All the while, they are criticized publicly — whether they allow kids to stay with parents or make the “gut-wrenching” decision to put them in foster care, she said.
“It is our fault that a child dies at the hands of a caretaker,” Woods said. “It is our fault when the public thinks we have overreacted.”
Lawmakers said they were moved by a panel of caseworkers who shared their stories of door-to-door casework, often working up to 60 hours per week.
“I don’t know what we would do without you,” Michaelson Jenet said. “I’m sorry people call you names and worse.”
Broken computer system
The statewide information system that holds confidential information about child abuse and neglect cases has long been a source of frustration for counties.
The system, called Trails, fails on a regular basis, most recently shutting down six weeks ago for about eight hours. “It really creates an unsafe situation with the families we are engaging with,” said Jamie Ulrich, director of Weld County Department of Human Services, noting that caseworkers need all the information available as they knock on doors.
Also, while the system is going through upgrades, caseworkers have had to enter data into two systems, which causes gaps in information and a higher likelihood of errors, county officials testified.
Reporting bad caseworkers
Colorado has no process or law to revoke the certification of caseworkers who have violated the law or put children in danger. The state also has no requirement that counties inform other county child welfare departments about “gross misconduct” or ethical breaches, according to the child protection ombudsman. The ombudsman first raised concerns about this seven years ago.
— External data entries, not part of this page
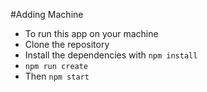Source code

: #Adding Machine

* To run this app on your machine 
* Clone the repository
* Install the dependencies with ```npm install```
* ```npm run create```
* Then ```npm start```

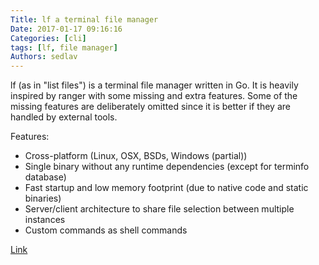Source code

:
 ```yaml
---
Title: lf a terminal file manager
Date: 2017-01-17 09:16:16
Categories: [cli]
tags: [lf, file manager]
Authors: sedlav
---
```


lf (as in "list files") is a terminal file manager written in Go. It is heavily inspired by ranger with some missing and extra features. Some of the missing features are deliberately omitted since it is better if they are handled by external tools.

Features:

* Cross-platform (Linux, OSX, BSDs, Windows (partial))
* Single binary without any runtime dependencies (except for terminfo database)
* Fast startup and low memory footprint (due to native code and static binaries)
* Server/client architecture to share file selection between multiple instances
* Custom commands as shell commands


[Link](https://github.com/gokcehan/lf)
“As such, their certification to work with children remains in place and they are able to move from county to county undetected,” according to an ombudsman brief provided to the committee.
Since 2015, four caseworkers have been criminally charged with falsifying records, most for lying about checking on kids. In at least one case, the worker was hired by another county before the criminal action was filed, the ombudsman’s office said.
Fewer children are removed from homes
The statewide child abuse hotline received more than 113,000 reports last year, a 51% increase from a decade earlier. Of those, about 34,000 were “screened in” for further review by a caseworker and 3,654 became child welfare cases, according to data presented to the committee.
In the past year, about 4,500 children were in foster placements in Colorado, which is a 41% decrease in the past decade.